Smoke Detector Installation Program

One of the greatest impacts your department can have on the fire safety of your citizens is ensuring every home is protected by a properly operating smoke alarm. The easiest way to accomplish this is to establish a Smoke Alarm Installation Program. This program will have an impact in several areas. One, you should check the smoke alarm in every home where you respond to an incident. Two, you should establish a smoke alarm request process for citizens. Three, your department should target areas in your community that have been identified User Guide 5 www.vsfa.org as having a higher incidence of fires and fire injuries. Your department should work with local funders to provide smoke alarms to be installed by your organization throughout your community. These smoke alarms should become a standard piece of equipment carried on all of your apparatus, available for needed installations at each home you respond to for an incident, as well as available for request and during targeted installation campaigns.

Media Relations

 

Creating a working relationship with the various members of the local media, including print reporters and representatives from television and radio outlets, will prove to be beneficial to your department in many situations. The information in this module will guide your organization through the steps required to establish this working partnership before an emergency incident occurs.

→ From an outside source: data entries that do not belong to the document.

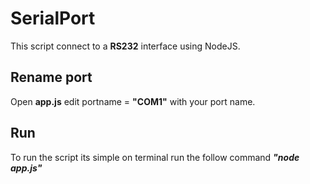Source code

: # SerialPort

This script connect to a  **RS232** interface  using NodeJS.

## Rename port

Open **app.js** edit portname = **"COM1"** with your port name.

## Run
To run the script its simple on terminal run the follow command ***"node app.js"***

Simple strategies, such as creating a Public Safety Coalition, distributing safety tips through department press releases and involving and inviting your media representatives to planned department functions, are all proactive programs that will build a positive working relationship. It should be your department’s goal to build a relationship with the various media contacts in your community through non-emergency activities, including the various fire prevention activities referenced in the Community Fire Safety Operational Guide.

Appendices and Resources

 

This module includes example documents referenced in the individual modules and the working templates your department will be able to customize for their individual use. Once downloaded and customized by your department, you will be able to create letters, public service announcements, participant and instructional guidelines and media press releases to utilize in your community, which all include your personal department name and contact information.

The templates are available to download from the companion program CD, as well as the program web site through a link on the Virginia State Fire and EMS Association website: www.vsfemsa.org. The site includes electronic versions that can be customized with your department name and contact information.